Exceptionally, a bear is also depicted.
The totality includes 161 graphic entities, of which 58 are
figurative (mostly animals), and 46 are various geometric
signs – quadrangular, branching, rectilinear, nested
elements, cruciform and groups of dots. There are also 57
indeterminate figures that may be signs, but that also may
be sketches for animal figures.
The Passageway links the Hall of the Bulls to the Nave and the
Apse. It contains a great concentration of images that are often
difficult to decipher. A total of 385 engraved and painted
figures have been counted and identified, including horses,
bison, ibexes, bovines, stags and various signs in the shapes of
hooks, crosses and squares.
There are four panels on the left wall of the Nave – those of the Seven Ibexes, the
Imprint, the Great Black Cow and the Crossed Bison.

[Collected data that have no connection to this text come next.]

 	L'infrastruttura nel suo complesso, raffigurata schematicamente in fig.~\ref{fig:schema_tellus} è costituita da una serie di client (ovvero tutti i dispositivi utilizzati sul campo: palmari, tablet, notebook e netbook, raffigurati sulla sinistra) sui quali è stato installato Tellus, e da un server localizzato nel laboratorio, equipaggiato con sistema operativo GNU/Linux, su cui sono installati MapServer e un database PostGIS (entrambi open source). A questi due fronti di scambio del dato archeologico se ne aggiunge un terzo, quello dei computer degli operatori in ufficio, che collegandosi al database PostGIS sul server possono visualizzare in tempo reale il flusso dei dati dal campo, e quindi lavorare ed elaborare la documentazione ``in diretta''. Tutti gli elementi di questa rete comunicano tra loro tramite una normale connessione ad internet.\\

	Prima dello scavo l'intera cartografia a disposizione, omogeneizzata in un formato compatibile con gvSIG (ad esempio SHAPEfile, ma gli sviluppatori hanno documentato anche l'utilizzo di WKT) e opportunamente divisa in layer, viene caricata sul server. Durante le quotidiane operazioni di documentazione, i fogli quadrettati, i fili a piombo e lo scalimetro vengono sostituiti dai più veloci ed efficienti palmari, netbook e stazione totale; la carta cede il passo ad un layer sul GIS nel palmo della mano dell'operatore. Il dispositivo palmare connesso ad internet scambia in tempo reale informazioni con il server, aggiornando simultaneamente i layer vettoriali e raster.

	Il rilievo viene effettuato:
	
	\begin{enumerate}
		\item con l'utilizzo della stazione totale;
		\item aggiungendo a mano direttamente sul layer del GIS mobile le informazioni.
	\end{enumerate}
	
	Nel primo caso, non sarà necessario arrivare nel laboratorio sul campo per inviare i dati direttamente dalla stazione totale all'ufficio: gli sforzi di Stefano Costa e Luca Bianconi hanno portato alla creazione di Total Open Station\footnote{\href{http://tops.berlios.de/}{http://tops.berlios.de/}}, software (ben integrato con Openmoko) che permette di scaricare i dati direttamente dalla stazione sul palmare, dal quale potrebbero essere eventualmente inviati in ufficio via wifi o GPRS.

The right wall contains only the
Frieze of the Swimming Stags. The slope of the floor is the cause of this uneven
distribution. The species depicted include horses, ibexes, stags, bison and aurochs,
but in quite different proportions. As in every other part of the cave, horses are the
dominant theme, with twenty-seven separate depictions in the Nave. The aurochs, on
the other hand, appears only once, but dominates through its sheer size and its
position at the centre of this vast tableau. There are also nine ibexes, six five bison,
and six stags.
The Chamber of the Felines extends for roughly 25 meters, along which
André Glory counted more than 80 figures. Of the 51 animal figures in
this gallery, the horse is the dominant species, with twenty-nine
representations, followed by nine bison, four ibexes and three stags.
There are no aurochs. Images of felines are more present here, with six
depictions, than in the rest of the cave.
On a wall space of some thirty square meters, and an average ceiling height of
3.5 meters, the Apse contains over a thousand figures. They include nearly 500
animals and 600 geometric signs or lines. They appear on the walls and ceiling,
and with no interruption. Their density increases at the entrance at the far end,
and reaches its peak in the Apsidiole, which is located at the base of the Shaft
in the farthest part of this gallery. The very soft limestone surface provides a
partial explanation for such a graphic outpouring.
In contrast to the preceding sectors – the Apse, the Passageway
and the Hall of the Bulls – the Shaft contains only a limited
number of figures: eight in all. Four are figures of animals (a
horse, a bison, a bird and a rhinoceros) and three others are
geometric shapes (dots and hooks). In the centre of the
composition, the eye is drawn to a human figure.